# Webwright
Open-source web-agent framework from [[Microsoft Research]] + University of Hong Kong (Yadong Lu, Lingrui Xu, Chao Huang, Ahmed Awadallah; published 2026-05-04). The thesis sits in the subtitle of the paper: *a terminal is all you need for web agents*. Instead of predicting one click at a time inside a persistent browser session, the agent writes [[Playwright]] and bash scripts in a terminal sandbox, and treats the workspace (not the browser) as the source of truth. MIT-licensed, ~1K lines of core code.
## The argument
Engineered web-agent harnesses (DOM selectors, coordinate prediction, fixed step-by-step loops) become *less* useful as models get better at code and reasoning. They constrain a capability the model already has. Webwright drops the harness: give the agent a shell, let it write code, observe output, iterate. Three things it claims to fix:
- **Fragility**: pixel-level interactions break across UI variations
- **Inefficiency**: step-by-step click prediction needs many turns for tasks that could be a 20-line script
- **Non-reusability**: solutions can't be packaged or shared; every task starts from zero
## Architecture
Three modules, ~1,000 lines total:
1. **Runner** — sends task context + workspace state to the model
2. **Model endpoint** — returns thinking blocks and shell commands (typically Playwright-backed Python)
3. **Environment** — executes commands, returns terminal output, screenshots, logs, or errors
Loop: send context → emit bash → return observations → refine or finish.

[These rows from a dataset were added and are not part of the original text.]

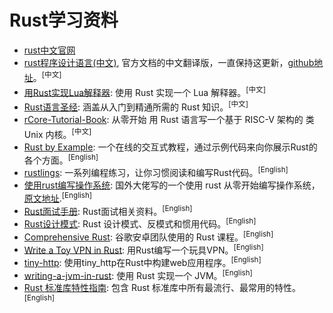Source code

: # Rust学习资料

- [rust中文官网](https://www.rust-lang.org/zh-CN/)
- [rust程序设计语言(中文)](https://kaisery.github.io/trpl-zh-cn/), 官方文档的中文翻译版，一直保持这更新，[github地址](https://github.com/KaiserY/trpl-zh-cn)。<sup>[中文]</sup>
- [用Rust实现Lua解释器](https://github.com/WuBingzheng/build-lua-in-rust): 使用 Rust 实现一个 Lua 解释器。<sup>[中文]</sup>
- [Rust语言圣经](https://github.com/sunface/rust-course): 涵盖从入门到精通所需的 Rust 知识。<sup>[中文]</sup>
- [rCore-Tutorial-Book](https://rcore-os.cn/rCore-Tutorial-Book-v3/index.html): 从零开始 用 Rust 语言写一个基于 RISC-V 架构的 类 Unix 内核。<sup>[中文]</sup>
- [Rust by Example](https://doc.rust-lang.org/rust-by-example/): 一个在线的交互式教程，通过示例代码来向你展示Rust的各个方面。<sup>[English]</sup>
- [rustlings](https://github.com/rust-lang/rustlings): 一系列编程练习，让你习惯阅读和编写Rust代码。<sup>[English]</sup>
- [使用rust编写操作系统](https://github.com/rustcc/writing-an-os-in-rust): 国外大佬写的一个使用 rust 从零开始编写操作系统，[原文地址](https://os.phil-opp.com/).<sup>[English]</sup>
- [Rust面试手册](https://github.com/imhq/rust-interview-handbook): Rust面试相关资料。<sup>[English]</sup>
- [Rust设计模式](https://github.com/rust-unofficial/patterns): Rust 设计模式、反模式和惯用代码。<sup>[English]</sup>
- [Comprehensive Rust](https://github.com/google/comprehensive-rust): 谷歌安卓团队使用的 Rust 课程。<sup>[English]</sup>
- [Write a Toy VPN in Rust](https://write.yiransheng.com/vpn): 用Rust编写一个玩具VPN。<sup>[English]</sup>
- [tiny-http](https://rust.code-maven.com/tiny-http): 使用tiny_http在Rust中构建web应用程序。<sup>[English]</sup>
- [writing-a-jvm-in-rust](https://andreabergia.com/series/writing-a-jvm-in-rust/): 使用 Rust 实现一个 JVM。<sup>[English]</sup>
- [Rust 标准库特性指南](https://github.com/pretzelhammer/rust-blog/blob/master/posts/translations/zh-hans/tour-of-rusts-standard-library-traits.md): 包含 Rust 标准库中所有最流行、最常用的特性。<sup>[English]</sup>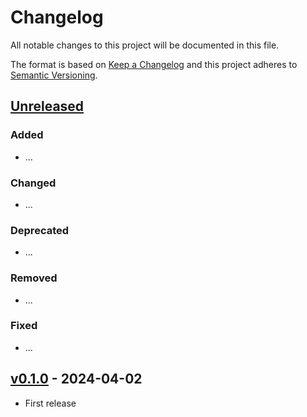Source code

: # Changelog

All notable changes to this project will be documented in this file.

The format is based on [Keep a Changelog](http://keepachangelog.com/en/1.0.0/)
and this project adheres to [Semantic Versioning](http://semver.org/spec/v2.0.0.html).

## [Unreleased]

### Added

- ...

### Changed

- ...

### Deprecated

- ...

### Removed

- ...

### Fixed

- ...

## [v0.1.0] - 2024-04-02

- First release

[Unreleased]: <https://github.com/radiantearth/stac-spec/compare/v0.1.0...main>
[v0.1.0]: <https://github.com/radiantearth/stac-spec/tree/v0.1.0>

Code split: core agent loop ~450 lines, Playwright environment ~570 lines, CLI ~150 lines.
## Key mechanisms
- **Code as the action space** — Playwright scripts, not coordinate guesses or DOM selectors
- **Disposable browsers** — spawn and discard sessions; no state entanglement across tasks
- **Multi-step composition** — chain many web interactions inside one model step
- **Workspace persistence** — scripts, logs, screenshots survive after the agent exits, inspectable + reusable
- **Self-verification** — agent generates a final script + self-reflection config, reruns it in a fresh folder, and judges pass/fail before marking the task done
- **Context compaction** — long trajectories get summarised while concrete artifacts (files, screenshots) are kept verbatim
## Benchmark results (paper)
- **Online-Mind2Web** (300 live tasks, 136 sites): 86.7% with GPT-5.4 + Webwright at N=100 steps. Easy 96.2%, Medium 88.1%, Hard 76.6%. [[Claude Opus 4.7]] hits 84.7% overall but is stronger on Hard (80.5%).
- **Odysseys** (200 long-horizon tasks, ~76 avg steps): 60.1% with GPT-5.4 — a 35.1 pp lift over the prior SOTA (Opus 4.6 at 44.5%) and 79.4% relative improvement over base GPT-5.4 (33.5%).

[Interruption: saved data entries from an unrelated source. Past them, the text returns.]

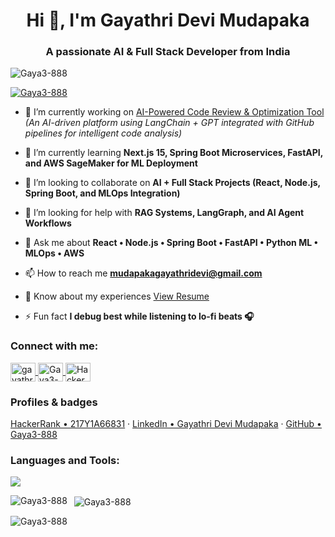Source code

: <h1 align="center">Hi 👋, I'm Gayathri Devi Mudapaka</h1>
<h3 align="center">A passionate AI & Full Stack Developer from India</h3>

<p align="left"> 
  <img src="https://komarev.com/ghpvc/?username=Gaya3-888&label=Profile%20views&color=0e75b6&style=flat" alt="Gaya3-888" /> 
</p>

<p align="left"> 
  <a href="https://github.com/ryo-ma/github-profile-trophy">
    <img src="https://github-profile-trophy.vercel.app/?username=Gaya3-888" alt="Gaya3-888" />
  </a> 
</p>

- 🔭 I’m currently working on [AI-Powered Code Review & Optimization Tool](https://github.com/Gaya3-888)  
  *(An AI-driven platform using LangChain + GPT integrated with GitHub pipelines for intelligent code analysis)*  

- 🌱 I’m currently learning **Next.js 15, Spring Boot Microservices, FastAPI, and AWS SageMaker for ML Deployment**

- 👯 I’m looking to collaborate on **AI + Full Stack Projects (React, Node.js, Spring Boot, and MLOps Integration)**

- 🤝 I’m looking for help with **RAG Systems, LangGraph, and AI Agent Workflows**

- 💬 Ask me about **React • Node.js • Spring Boot • FastAPI • Python ML • MLOps • AWS**

- 📫 How to reach me **mudapakagayathridevi@gmail.com**

- 📄 Know about my experiences [View Resume](https://drive.google.com/file/d/1o0s6hGooPSD37ZxOhut0ujJs6F7vIJ1P/view?usp=drive_link)

- ⚡ Fun fact **I debug best while listening to lo-fi beats 🎧**

<h3 align="left">Connect with me:</h3>
<p align="left">
   <a href="https://www.linkedin.com/in/gayathridevi-mudapaka/" target="blank" title="LinkedIn">
    <img align="center" src="https://raw.githubusercontent.com/rahuldkjain/github-profile-readme-generator/master/src/images/icons/Social/linked-in-alt.svg" alt="gayathridevi-mudapaka" height="30" width="40" />
  </a>
  <a href="https://github.com/Gaya3-888" target="blank" title="GitHub">
    <img align="center" src="https://raw.githubusercontent.com/rahuldkjain/github-profile-readme-generator/master/src/images/icons/Social/github.svg" alt="Gaya3-888" height="30" width="40" />
  </a>
  <a href="https://www.hackerrank.com/profile/217Y1A66831" target="blank" title="HackerRank">
    <img align="center" src="https://raw.githubusercontent.com/rahuldkjain/github-profile-readme-generator/master/src/images/icons/Social/hackerrank.svg" alt="HackerRank" height="30" width="40" />
  </a>
</p>

<h3 align="left">Profiles & badges</h3>
<p align="left">
  <a href="https://www.hackerrank.com/profile/217Y1A66831" target="_blank">HackerRank • 217Y1A66831</a> ·
  <a href="https://www.linkedin.com/in/gayathridevi-mudapaka/" target="_blank">LinkedIn • Gayathri Devi Mudapaka</a> ·
  <a href="https://github.com/Gaya3-888" target="_blank">GitHub • Gaya3-888</a>
</p>

<h3 align="left">Languages and Tools:</h3>

<p align="left">
  <img src="https://skillicons.dev/icons?i=html,css,js,react,nextjs,nodejs,express,java,spring,python,fastapi,mysql,postgres,mongodb,git,docker,kubernetes,aws,azure" />
</p>

<p>
  <img align="left" src="https://github-readme-stats.vercel.app/api/top-langs?username=Gaya3-888&show_icons=true&locale=en&layout=compact" alt="Gaya3-888" />
</p>

<p>&nbsp;
  <img align="center" src="https://github-readme-stats.vercel.app/api?username=Gaya3-888&show_icons=true&locale=en" alt="Gaya3-888" />
</p>

<p>
  <img align="center" src="https://github-readme-streak-stats.herokuapp.com/?user=Gaya3-888&" alt="Gaya3-888" />
</p>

- **Small model lift**: [[Qwen]]-3.5-9B reaches 66.2% on Online-Mind2Web hard split when augmented with Webwright's tool selection. The harness genuinely amplifies cheap models, not just frontier ones.
- **Cost**: $2.37/task with GPT-5.4 vs $6.09/task with Opus 4.7 (Opus uses fewer steps but is priced higher). First 50 steps deliver ~82% accuracy; the next 50 add only 3-4 pp — diminishing returns are clear.
## Reusability angle
A completed Webwright script can be packaged as a reusable CLI with arguments and shared across harnesses — [[Codex CLI]], [[Claude Code]], [[OpenClaw]], [[Hermes Agent]] — via the shared `skills/webwright/` skill manifest (compatible with the [[AI Agent Skills]] / `agentskills.io` standard). That makes Webwright not just an agent but a *script forge*: the artifact, not the trajectory, is what gets reused.
## Install & quickstart
Two usage paths: a standalone CLI (Webwright drives its own LLM loop) or a Claude Code / Codex plugin (the host agent drives the loop natively, no extra API key).
Requirements: Python 3.10+, an isolated virtual environment (e.g. `uv venv`, `python -m venv`, `conda`), an API key for the chosen backend if running the standalone CLI. The repo must be cloned locally for either path (`pip install -e .` is editable-install against the source tree).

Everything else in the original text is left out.